#### [Problem to work on]
Filter these records by the string "installing", copying each line that holds it.

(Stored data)
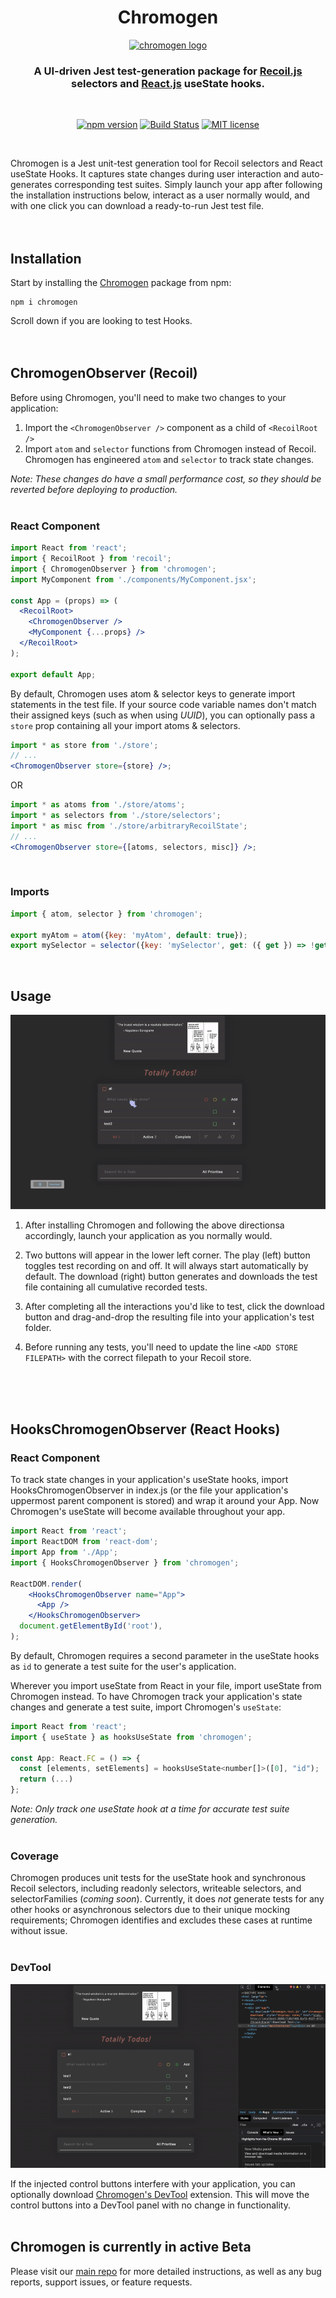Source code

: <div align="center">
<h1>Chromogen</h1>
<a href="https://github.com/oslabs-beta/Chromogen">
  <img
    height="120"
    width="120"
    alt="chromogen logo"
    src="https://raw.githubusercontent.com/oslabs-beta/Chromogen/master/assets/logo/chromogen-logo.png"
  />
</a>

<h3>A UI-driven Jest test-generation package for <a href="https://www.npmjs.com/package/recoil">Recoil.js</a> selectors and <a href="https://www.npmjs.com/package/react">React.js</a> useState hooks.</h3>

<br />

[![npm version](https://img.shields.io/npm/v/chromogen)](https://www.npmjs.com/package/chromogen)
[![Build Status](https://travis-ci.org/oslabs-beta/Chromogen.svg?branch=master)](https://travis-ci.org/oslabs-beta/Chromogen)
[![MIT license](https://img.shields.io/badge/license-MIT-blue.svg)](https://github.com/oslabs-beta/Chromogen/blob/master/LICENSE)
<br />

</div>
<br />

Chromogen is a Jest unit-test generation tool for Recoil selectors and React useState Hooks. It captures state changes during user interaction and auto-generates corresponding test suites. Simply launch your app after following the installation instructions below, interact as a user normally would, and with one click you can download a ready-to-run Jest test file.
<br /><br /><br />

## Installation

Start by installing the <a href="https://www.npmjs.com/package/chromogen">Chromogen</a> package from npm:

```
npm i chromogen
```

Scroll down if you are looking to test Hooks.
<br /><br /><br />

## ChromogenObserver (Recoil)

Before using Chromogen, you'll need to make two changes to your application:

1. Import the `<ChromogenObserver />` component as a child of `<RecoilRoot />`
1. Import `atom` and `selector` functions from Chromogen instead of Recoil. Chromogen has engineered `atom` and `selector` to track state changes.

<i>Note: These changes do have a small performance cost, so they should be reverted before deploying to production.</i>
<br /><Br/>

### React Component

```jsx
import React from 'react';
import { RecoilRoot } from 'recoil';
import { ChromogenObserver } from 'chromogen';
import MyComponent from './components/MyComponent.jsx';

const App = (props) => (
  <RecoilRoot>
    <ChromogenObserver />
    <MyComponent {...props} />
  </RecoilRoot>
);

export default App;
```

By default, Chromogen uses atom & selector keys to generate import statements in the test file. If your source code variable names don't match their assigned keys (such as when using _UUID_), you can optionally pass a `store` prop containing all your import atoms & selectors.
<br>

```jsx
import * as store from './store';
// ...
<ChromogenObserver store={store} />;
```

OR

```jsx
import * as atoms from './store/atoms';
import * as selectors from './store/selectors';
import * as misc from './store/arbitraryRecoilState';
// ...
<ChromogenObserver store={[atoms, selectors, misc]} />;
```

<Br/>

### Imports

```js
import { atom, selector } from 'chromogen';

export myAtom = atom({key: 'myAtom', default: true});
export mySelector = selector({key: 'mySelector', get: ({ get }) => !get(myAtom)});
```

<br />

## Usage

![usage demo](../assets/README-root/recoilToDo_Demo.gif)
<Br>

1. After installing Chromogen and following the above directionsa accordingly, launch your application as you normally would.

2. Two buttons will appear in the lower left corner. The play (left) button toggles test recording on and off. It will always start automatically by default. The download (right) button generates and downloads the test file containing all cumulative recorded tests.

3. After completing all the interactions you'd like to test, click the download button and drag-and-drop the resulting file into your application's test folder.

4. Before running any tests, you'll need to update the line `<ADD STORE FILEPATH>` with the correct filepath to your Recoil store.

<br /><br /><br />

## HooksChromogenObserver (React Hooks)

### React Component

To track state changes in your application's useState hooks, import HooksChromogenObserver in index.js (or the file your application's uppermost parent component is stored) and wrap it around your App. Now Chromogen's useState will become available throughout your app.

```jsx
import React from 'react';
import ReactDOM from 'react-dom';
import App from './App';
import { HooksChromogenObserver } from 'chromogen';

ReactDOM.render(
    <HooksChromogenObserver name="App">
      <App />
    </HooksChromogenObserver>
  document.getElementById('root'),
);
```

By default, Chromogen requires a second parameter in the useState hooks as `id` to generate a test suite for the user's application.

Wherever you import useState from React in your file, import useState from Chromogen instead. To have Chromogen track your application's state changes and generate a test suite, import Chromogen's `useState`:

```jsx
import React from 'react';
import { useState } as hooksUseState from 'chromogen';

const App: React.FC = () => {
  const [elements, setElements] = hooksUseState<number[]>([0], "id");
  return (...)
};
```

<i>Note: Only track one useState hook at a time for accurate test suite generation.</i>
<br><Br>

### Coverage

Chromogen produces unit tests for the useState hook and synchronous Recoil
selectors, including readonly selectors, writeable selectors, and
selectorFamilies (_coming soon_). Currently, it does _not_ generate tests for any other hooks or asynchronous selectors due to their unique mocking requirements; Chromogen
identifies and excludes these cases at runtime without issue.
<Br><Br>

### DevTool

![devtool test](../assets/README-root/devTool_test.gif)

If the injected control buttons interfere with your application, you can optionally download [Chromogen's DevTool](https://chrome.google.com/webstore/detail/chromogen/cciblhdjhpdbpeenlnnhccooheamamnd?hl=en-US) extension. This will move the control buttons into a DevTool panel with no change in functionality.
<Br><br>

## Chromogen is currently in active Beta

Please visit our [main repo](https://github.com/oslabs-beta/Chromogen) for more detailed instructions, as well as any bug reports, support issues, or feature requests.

#### [Task solution]
Start by installing the <a href="https://www.npmjs.com/package/chromogen">Chromogen</a> package from npm:
1. After installing Chromogen and following the above directionsa accordingly, launch your application as you normally would.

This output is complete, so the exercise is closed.